■ **EXERCISE GOAL**: Copy without pictures. Please restate each line of the listing exactly.

━━ RECORDS FOR PROCESSING ━━

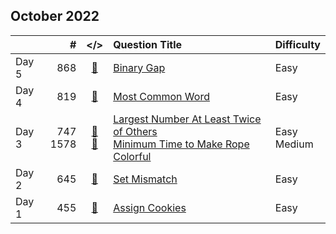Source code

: ## October 2022

||#|</>|Question Title|Difficulty|
|:--|--:|:-:|:--|:--|
|Day 5|868|[📎](../src/q_851_900/q0868.cc)|[Binary Gap](https://leetcode.com/problems/binary-gap/)|Easy|
|Day 4|819|[📎](../src/q_801_850/q0819.cc)|[Most Common Word](https://leetcode.com/problems/most-common-word/)|Easy|
|Day 3|747<br>1578|[📎](../src/q_701_750/q0747.cc)<br>[📎](../src/q_1551_1600/q1578.cc)|[Largest Number At Least Twice of Others](https://leetcode.com/problems/largest-number-at-least-twice-of-others/)<br>[Minimum Time to Make Rope Colorful](https://leetcode.com/problems/minimum-time-to-make-rope-colorful/)|Easy<br>Medium|
|Day 2|645|[📎](../src/q_601_650/q0645.cc)|[Set Mismatch](https://leetcode.com/problems/set-mismatch/)|Easy|
|Day 1|455|[📎](../src/q_451_500/q0455.cc)|[Assign Cookies](https://leetcode.com/problems/assign-cookies/)|Easy|

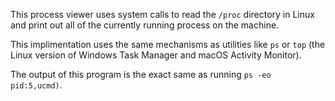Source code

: This process viewer uses system calls to read the `/proc` directory in Linux and print out all of the currently running process on the machine.

This implimentation uses the same mechanisms as utilities like `ps` or `top` (the Linux version of Windows Task Manager and macOS Activity Monitor).

The output of this program is the exact same as running `ps -eo pid:5,ucmd)`.
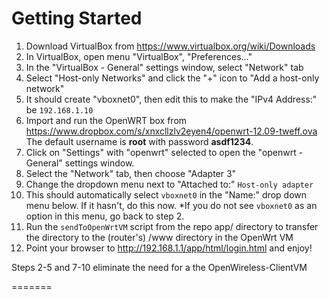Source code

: # Getting Started
1. Download VirtualBox from https://www.virtualbox.org/wiki/Downloads
2. In VirtualBox, open menu "VirtualBox", "Preferences..."
3. In the "VirtualBox - General" settings window, select "Network" tab
4. Select "Host-only Networks" and click the "+" icon to "Add a host-only network"
5. It should create "vboxnet0", then edit this to make the "IPv4 Address:" be `192.168.1.10`
6. Import and run the OpenWRT box from https://www.dropbox.com/s/xnxcllzlv2eyen4/openwrt-12.09-tweff.ova  
The default username is __root__ with password __asdf1234__.
7. Click on "Settings" with "openwrt" selected to open the "openwrt - General" settings window.
8. Select the "Network" tab, then choose "Adapter 3"
9. Change the dropdown menu next to "Attached to:" `Host-only adapter`
10. This should automatically select `vboxnet0` in the "Name:" drop down menu below. If it hasn't, do this now. *If you do not see `vboxnet0` as an option in this menu, go back to step 2.
11. Run the `sendToOpenWrtVM` script from the repo app/ directory to transfer the directory to the (router's) /www directory in the OpenWrt VM
12. Point your browser to http://192.168.1.1/app/html/login.html and enjoy!

Steps 2-5 and 7-10 eliminate the need for a the OpenWireless-ClientVM

=======
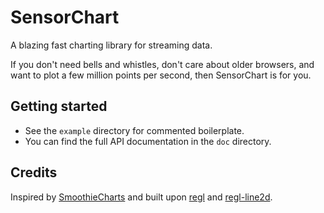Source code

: # SensorChart

A blazing fast charting library for streaming data.

If you don't need bells and whistles, don't care about older browsers, and want to plot a few million points per second, then SensorChart is for you.

## Getting started

* See the `example` directory for commented boilerplate.
* You can find the full API documentation in the `doc` directory.

## Credits

Inspired by [SmoothieCharts](http://smoothiecharts.org) and built upon [regl](https://github.com/regl-project/regl) and [regl-line2d](https://github.com/a-vis/regl-line2d).
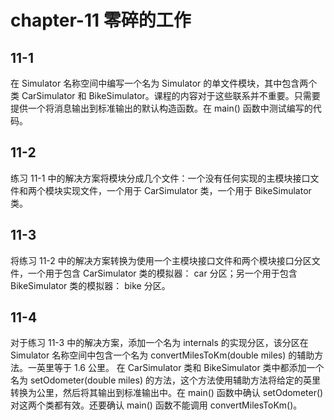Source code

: # chapter-11 零碎的工作

## 11-1

在 Simulator 名称空间中编写一个名为 Simulator 的单文件模块，其中包含两个类 CarSimulator 和 BikeSimulator。课程的内容对于这些联系并不重要。只需要提供一个将消息输出到标准输出的默认构造函数。在 main() 函数中测试编写的代码。

## 11-2

练习 11-1 中的解决方案将模块分成几个文件：一个没有任何实现的主模块接口文件和两个模块实现文件，一个用于 CarSimulator 类，一个用于 BikeSimulator 类。

## 11-3

将练习 11-2 中的解决方案转换为使用一个主模块接口文件和两个模块接口分区文件，一个用于包含 CarSimulator 类的模拟器： car 分区；另一个用于包含 BikeSimulator 类的模拟器： bike 分区。

## 11-4

对于练习 11-3 中的解决方案，添加一个名为 internals 的实现分区，该分区在 Simulator 名称空间中包含一个名为 convertMilesToKm(double miles) 的辅助方法。一英里等于 1.6 公里。 在 CarSimulator 类和 BikeSimulator 类中都添加一个名为 setOdometer(double miles) 的方法，这个方法使用辅助方法将给定的英里转换为公里，然后将其输出到标准输出中。在 main() 函数中确认 setOdometer() 对这两个类都有效。还要确认 main() 函数不能调用 convertMilesToKm()。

━━━

■ **RESULT FOR THIS EXERCISE**:
Source code

: ## October 2022

||#|</>|Question Title|Difficulty|
|:--|--:|:-:|:--|:--|
|Day 5|868|[📎](../src/q_851_900/q0868.cc)|[Binary Gap](https://leetcode.com/problems/binary-gap/)|Easy|
|Day 4|819|[📎](../src/q_801_850/q0819.cc)|[Most Common Word](https://leetcode.com/problems/most-common-word/)|Easy|
|Day 3|747<br>1578|[📎](../src/q_701_750/q0747.cc)<br>[📎](../src/q_1551_1600/q1578.cc)|[Largest Number At Least Twice of Others](https://leetcode.com/problems/largest-number-at-least-twice-of-others/)<br>[Minimum Time to Make Rope Colorful](https://leetcode.com/problems/minimum-time-to-make-rope-colorful/)|Easy<br>Medium|
|Day 2|645|[📎](../src/q_601_650/q0645.cc)|[Set Mismatch](https://leetcode.com/problems/set-mismatch/)|Easy|
|Day 1|455|[📎](../src/q_451_500/q0455.cc)|[Assign Cookies](https://leetcode.com/problems/assign-cookies/)|Easy|

Source code

: This process viewer uses system calls to read the `/proc` directory in Linux and print out all of the currently running process on the machine.

This implimentation uses the same mechanisms as utilities like `ps` or `top` (the Linux version of Windows Task Manager and macOS Activity Monitor).

The output of this program is the exact same as running `ps -eo pid:5,ucmd)`.
Source code

: # Getting Started
1. Download VirtualBox from https://www.virtualbox.org/wiki/Downloads
2. In VirtualBox, open menu "VirtualBox", "Preferences..."
3. In the "VirtualBox - General" settings window, select "Network" tab
4. Select "Host-only Networks" and click the "+" icon to "Add a host-only network"
5. It should create "vboxnet0", then edit this to make the "IPv4 Address:" be `192.168.1.10`
6. Import and run the OpenWRT box from https://www.dropbox.com/s/xnxcllzlv2eyen4/openwrt-12.09-tweff.ova  
The default username is __root__ with password __asdf1234__.
7. Click on "Settings" with "openwrt" selected to open the "openwrt - General" settings window.
8. Select the "Network" tab, then choose "Adapter 3"
9. Change the dropdown menu next to "Attached to:" `Host-only adapter`
10. This should automatically select `vboxnet0` in the "Name:" drop down menu below. If it hasn't, do this now. *If you do not see `vboxnet0` as an option in this menu, go back to step 2.
11. Run the `sendToOpenWrtVM` script from the repo app/ directory to transfer the directory to the (router's) /www directory in the OpenWrt VM
12. Point your browser to http://192.168.1.1/app/html/login.html and enjoy!

Steps 2-5 and 7-10 eliminate the need for a the OpenWireless-ClientVM

=======
Source code

: # SensorChart

A blazing fast charting library for streaming data.

If you don't need bells and whistles, don't care about older browsers, and want to plot a few million points per second, then SensorChart is for you.

## Getting started

* See the `example` directory for commented boilerplate.
* You can find the full API documentation in the `doc` directory.

## Credits

Inspired by [SmoothieCharts](http://smoothiecharts.org) and built upon [regl](https://github.com/regl-project/regl) and [regl-line2d](https://github.com/a-vis/regl-line2d).
Source code

: # chapter-11 零碎的工作

## 11-1

在 Simulator 名称空间中编写一个名为 Simulator 的单文件模块，其中包含两个类 CarSimulator 和 BikeSimulator。课程的内容对于这些联系并不重要。只需要提供一个将消息输出到标准输出的默认构造函数。在 main() 函数中测试编写的代码。

## 11-2

练习 11-1 中的解决方案将模块分成几个文件：一个没有任何实现的主模块接口文件和两个模块实现文件，一个用于 CarSimulator 类，一个用于 BikeSimulator 类。

## 11-3

将练习 11-2 中的解决方案转换为使用一个主模块接口文件和两个模块接口分区文件，一个用于包含 CarSimulator 类的模拟器： car 分区；另一个用于包含 BikeSimulator 类的模拟器： bike 分区。

## 11-4

对于练习 11-3 中的解决方案，添加一个名为 internals 的实现分区，该分区在 Simulator 名称空间中包含一个名为 convertMilesToKm(double miles) 的辅助方法。一英里等于 1.6 公里。 在 CarSimulator 类和 BikeSimulator 类中都添加一个名为 setOdometer(double miles) 的方法，这个方法使用辅助方法将给定的英里转换为公里，然后将其输出到标准输出中。在 main() 函数中确认 setOdometer() 对这两个类都有效。还要确认 main() 函数不能调用 convertMilesToKm()。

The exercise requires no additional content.